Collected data
────────

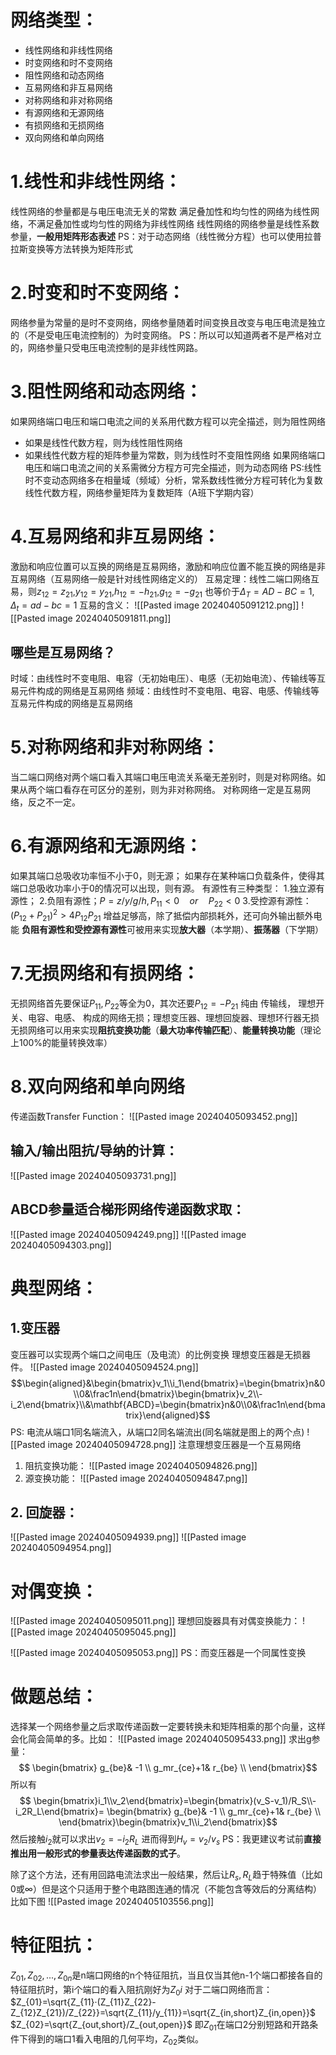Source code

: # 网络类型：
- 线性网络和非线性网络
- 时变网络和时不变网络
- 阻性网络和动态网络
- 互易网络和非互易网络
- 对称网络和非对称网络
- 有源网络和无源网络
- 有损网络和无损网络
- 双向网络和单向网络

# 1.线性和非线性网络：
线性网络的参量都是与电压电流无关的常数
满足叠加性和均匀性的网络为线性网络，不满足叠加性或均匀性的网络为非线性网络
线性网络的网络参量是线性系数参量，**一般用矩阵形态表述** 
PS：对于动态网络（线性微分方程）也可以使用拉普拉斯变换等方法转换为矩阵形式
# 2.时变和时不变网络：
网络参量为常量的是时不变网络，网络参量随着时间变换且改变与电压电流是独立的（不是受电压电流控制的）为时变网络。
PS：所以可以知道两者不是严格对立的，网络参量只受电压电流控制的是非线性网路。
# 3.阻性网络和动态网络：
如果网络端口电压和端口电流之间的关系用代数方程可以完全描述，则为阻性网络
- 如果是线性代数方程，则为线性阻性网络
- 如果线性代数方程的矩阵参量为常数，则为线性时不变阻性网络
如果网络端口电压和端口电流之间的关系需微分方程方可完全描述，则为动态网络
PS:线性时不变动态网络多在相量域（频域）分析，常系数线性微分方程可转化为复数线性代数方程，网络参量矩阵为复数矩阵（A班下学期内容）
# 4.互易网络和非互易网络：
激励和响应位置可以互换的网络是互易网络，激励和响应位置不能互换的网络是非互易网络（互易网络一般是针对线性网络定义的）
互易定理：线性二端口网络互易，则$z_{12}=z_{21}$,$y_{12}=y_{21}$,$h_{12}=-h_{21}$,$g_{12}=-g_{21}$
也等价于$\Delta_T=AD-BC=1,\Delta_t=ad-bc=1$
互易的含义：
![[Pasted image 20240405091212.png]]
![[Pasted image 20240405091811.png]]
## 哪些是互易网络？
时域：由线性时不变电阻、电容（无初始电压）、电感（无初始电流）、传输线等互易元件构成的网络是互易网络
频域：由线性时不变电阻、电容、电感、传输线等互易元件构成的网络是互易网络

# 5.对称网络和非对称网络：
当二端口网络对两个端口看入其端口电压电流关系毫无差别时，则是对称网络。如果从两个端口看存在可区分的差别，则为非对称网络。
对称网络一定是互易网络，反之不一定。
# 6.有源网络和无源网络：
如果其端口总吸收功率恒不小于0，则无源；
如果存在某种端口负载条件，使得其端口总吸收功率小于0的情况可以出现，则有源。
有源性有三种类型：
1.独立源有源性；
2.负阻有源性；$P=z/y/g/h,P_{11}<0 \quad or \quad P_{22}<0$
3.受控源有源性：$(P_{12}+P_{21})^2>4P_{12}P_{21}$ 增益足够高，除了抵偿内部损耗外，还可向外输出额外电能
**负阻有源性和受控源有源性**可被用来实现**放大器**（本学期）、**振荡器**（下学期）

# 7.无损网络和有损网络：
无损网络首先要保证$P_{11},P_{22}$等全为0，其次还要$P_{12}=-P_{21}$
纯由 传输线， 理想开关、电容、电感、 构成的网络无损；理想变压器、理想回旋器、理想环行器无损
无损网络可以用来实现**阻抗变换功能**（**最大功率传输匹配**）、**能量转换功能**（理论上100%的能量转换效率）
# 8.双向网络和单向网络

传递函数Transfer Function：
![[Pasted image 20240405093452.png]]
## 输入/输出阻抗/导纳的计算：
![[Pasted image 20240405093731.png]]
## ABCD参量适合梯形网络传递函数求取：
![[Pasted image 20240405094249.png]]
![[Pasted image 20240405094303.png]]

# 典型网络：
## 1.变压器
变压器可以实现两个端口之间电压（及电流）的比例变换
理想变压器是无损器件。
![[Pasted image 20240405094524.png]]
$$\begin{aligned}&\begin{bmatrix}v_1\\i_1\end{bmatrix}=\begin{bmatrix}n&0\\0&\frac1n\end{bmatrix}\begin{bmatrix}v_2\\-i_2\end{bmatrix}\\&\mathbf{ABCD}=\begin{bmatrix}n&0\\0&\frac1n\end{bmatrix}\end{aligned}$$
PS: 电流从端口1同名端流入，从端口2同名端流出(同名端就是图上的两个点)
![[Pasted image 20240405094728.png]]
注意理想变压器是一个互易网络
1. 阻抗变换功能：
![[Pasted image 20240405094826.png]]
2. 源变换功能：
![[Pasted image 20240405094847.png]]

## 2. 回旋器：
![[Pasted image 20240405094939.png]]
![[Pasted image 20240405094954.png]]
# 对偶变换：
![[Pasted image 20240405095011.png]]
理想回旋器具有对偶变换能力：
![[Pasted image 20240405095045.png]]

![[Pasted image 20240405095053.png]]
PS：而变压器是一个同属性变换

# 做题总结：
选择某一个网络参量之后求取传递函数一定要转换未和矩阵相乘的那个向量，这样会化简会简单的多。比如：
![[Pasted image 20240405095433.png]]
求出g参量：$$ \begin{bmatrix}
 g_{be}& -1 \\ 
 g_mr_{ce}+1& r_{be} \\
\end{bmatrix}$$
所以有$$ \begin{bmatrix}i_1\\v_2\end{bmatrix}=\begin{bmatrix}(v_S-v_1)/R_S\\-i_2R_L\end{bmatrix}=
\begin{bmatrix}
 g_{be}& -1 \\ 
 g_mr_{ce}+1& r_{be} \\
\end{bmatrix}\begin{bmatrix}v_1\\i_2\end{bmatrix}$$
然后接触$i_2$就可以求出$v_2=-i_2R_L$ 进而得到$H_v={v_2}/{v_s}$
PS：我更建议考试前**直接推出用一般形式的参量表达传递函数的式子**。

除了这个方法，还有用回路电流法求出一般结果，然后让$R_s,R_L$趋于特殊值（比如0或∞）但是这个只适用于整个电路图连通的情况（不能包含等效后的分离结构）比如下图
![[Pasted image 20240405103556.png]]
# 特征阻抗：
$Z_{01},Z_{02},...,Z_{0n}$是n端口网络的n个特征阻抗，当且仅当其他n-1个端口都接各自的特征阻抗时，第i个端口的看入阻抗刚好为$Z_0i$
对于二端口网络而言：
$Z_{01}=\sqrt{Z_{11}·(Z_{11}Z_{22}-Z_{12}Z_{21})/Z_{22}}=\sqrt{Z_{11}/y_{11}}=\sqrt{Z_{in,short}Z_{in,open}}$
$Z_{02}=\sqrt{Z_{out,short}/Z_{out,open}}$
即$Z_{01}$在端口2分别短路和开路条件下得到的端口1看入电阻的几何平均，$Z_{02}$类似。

────────

▸ **Exercise aim**: Using the data above, extract exactly the lines from the one that holds "- 线性网络和非线性网络" to the one that holds "如果网络端口电压和端口电流之间的关系需微分方程方可完全描述，则为动态网络", both ends included, and no others.

▸ **Response area**:
- 线性网络和非线性网络
- 时变网络和时不变网络
- 阻性网络和动态网络
- 互易网络和非互易网络
- 对称网络和非对称网络
- 有源网络和无源网络
- 有损网络和无损网络
- 双向网络和单向网络

# 1.线性和非线性网络：
线性网络的参量都是与电压电流无关的常数
满足叠加性和均匀性的网络为线性网络，不满足叠加性或均匀性的网络为非线性网络
线性网络的网络参量是线性系数参量，**一般用矩阵形态表述** 
PS：对于动态网络（线性微分方程）也可以使用拉普拉斯变换等方法转换为矩阵形式
# 2.时变和时不变网络：
网络参量为常量的是时不变网络，网络参量随着时间变换且改变与电压电流是独立的（不是受电压电流控制的）为时变网络。
PS：所以可以知道两者不是严格对立的，网络参量只受电压电流控制的是非线性网路。
# 3.阻性网络和动态网络：
如果网络端口电压和端口电流之间的关系用代数方程可以完全描述，则为阻性网络
- 如果是线性代数方程，则为线性阻性网络
- 如果线性代数方程的矩阵参量为常数，则为线性时不变阻性网络
如果网络端口电压和端口电流之间的关系需微分方程方可完全描述，则为动态网络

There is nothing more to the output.